PROBLEM DESCRIPTION
The response has to be every entry, printed word for word.

DATA RECORDS
....
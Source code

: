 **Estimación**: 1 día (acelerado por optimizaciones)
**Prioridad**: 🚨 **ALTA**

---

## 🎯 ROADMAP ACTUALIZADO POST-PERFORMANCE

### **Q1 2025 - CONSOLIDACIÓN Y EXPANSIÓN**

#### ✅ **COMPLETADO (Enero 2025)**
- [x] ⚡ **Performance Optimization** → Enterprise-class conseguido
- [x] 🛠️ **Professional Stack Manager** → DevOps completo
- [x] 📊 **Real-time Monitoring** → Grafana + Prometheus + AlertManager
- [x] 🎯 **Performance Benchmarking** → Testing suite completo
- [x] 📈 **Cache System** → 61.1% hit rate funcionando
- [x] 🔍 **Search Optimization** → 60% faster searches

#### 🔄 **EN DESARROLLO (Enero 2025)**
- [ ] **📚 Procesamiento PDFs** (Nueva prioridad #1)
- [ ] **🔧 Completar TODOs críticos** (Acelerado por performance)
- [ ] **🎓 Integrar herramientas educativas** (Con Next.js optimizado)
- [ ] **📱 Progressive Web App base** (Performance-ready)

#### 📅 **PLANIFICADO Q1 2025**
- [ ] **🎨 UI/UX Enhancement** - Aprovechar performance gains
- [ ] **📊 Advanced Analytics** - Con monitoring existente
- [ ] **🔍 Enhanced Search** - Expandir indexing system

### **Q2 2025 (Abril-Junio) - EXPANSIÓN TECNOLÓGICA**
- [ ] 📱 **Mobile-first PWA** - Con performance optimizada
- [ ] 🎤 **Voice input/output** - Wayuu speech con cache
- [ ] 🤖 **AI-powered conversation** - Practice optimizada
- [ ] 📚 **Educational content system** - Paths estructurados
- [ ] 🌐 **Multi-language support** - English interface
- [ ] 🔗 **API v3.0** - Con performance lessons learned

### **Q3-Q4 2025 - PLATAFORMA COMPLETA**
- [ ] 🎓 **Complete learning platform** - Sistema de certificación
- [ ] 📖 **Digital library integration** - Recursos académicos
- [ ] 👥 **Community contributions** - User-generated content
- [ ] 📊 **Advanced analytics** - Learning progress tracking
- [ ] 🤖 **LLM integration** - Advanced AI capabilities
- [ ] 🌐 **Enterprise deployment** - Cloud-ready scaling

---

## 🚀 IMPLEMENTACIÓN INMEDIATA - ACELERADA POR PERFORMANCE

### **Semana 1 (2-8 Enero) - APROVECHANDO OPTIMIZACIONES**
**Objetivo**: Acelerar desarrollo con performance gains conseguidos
....
EXPECTED ANSWER
Source code

: **Estimación**: 1 día (acelerado por optimizaciones)
**Prioridad**: 🚨 **ALTA**

---

## 🎯 ROADMAP ACTUALIZADO POST-PERFORMANCE

### **Q1 2025 - CONSOLIDACIÓN Y EXPANSIÓN**

#### ✅ **COMPLETADO (Enero 2025)**
- [x] ⚡ **Performance Optimization** → Enterprise-class conseguido
- [x] 🛠️ **Professional Stack Manager** → DevOps completo
- [x] 📊 **Real-time Monitoring** → Grafana + Prometheus + AlertManager
- [x] 🎯 **Performance Benchmarking** → Testing suite completo
- [x] 📈 **Cache System** → 61.1% hit rate funcionando
- [x] 🔍 **Search Optimization** → 60% faster searches

#### 🔄 **EN DESARROLLO (Enero 2025)**
- [ ] **📚 Procesamiento PDFs** (Nueva prioridad #1)
- [ ] **🔧 Completar TODOs críticos** (Acelerado por performance)
- [ ] **🎓 Integrar herramientas educativas** (Con Next.js optimizado)
- [ ] **📱 Progressive Web App base** (Performance-ready)

#### 📅 **PLANIFICADO Q1 2025**
- [ ] **🎨 UI/UX Enhancement** - Aprovechar performance gains
- [ ] **📊 Advanced Analytics** - Con monitoring existente
- [ ] **🔍 Enhanced Search** - Expandir indexing system

### **Q2 2025 (Abril-Junio) - EXPANSIÓN TECNOLÓGICA**
- [ ] 📱 **Mobile-first PWA** - Con performance optimizada
- [ ] 🎤 **Voice input/output** - Wayuu speech con cache
- [ ] 🤖 **AI-powered conversation** - Practice optimizada
- [ ] 📚 **Educational content system** - Paths estructurados
- [ ] 🌐 **Multi-language support** - English interface
- [ ] 🔗 **API v3.0** - Con performance lessons learned

### **Q3-Q4 2025 - PLATAFORMA COMPLETA**
- [ ] 🎓 **Complete learning platform** - Sistema de certificación
- [ ] 📖 **Digital library integration** - Recursos académicos
- [ ] 👥 **Community contributions** - User-generated content
- [ ] 📊 **Advanced analytics** - Learning progress tracking
- [ ] 🤖 **LLM integration** - Advanced AI capabilities
- [ ] 🌐 **Enterprise deployment** - Cloud-ready scaling

---

## 🚀 IMPLEMENTACIÓN INMEDIATA - ACELERADA POR PERFORMANCE

### **Semana 1 (2-8 Enero) - APROVECHANDO OPTIMIZACIONES**
**Objetivo**: Acelerar desarrollo con performance gains conseguidos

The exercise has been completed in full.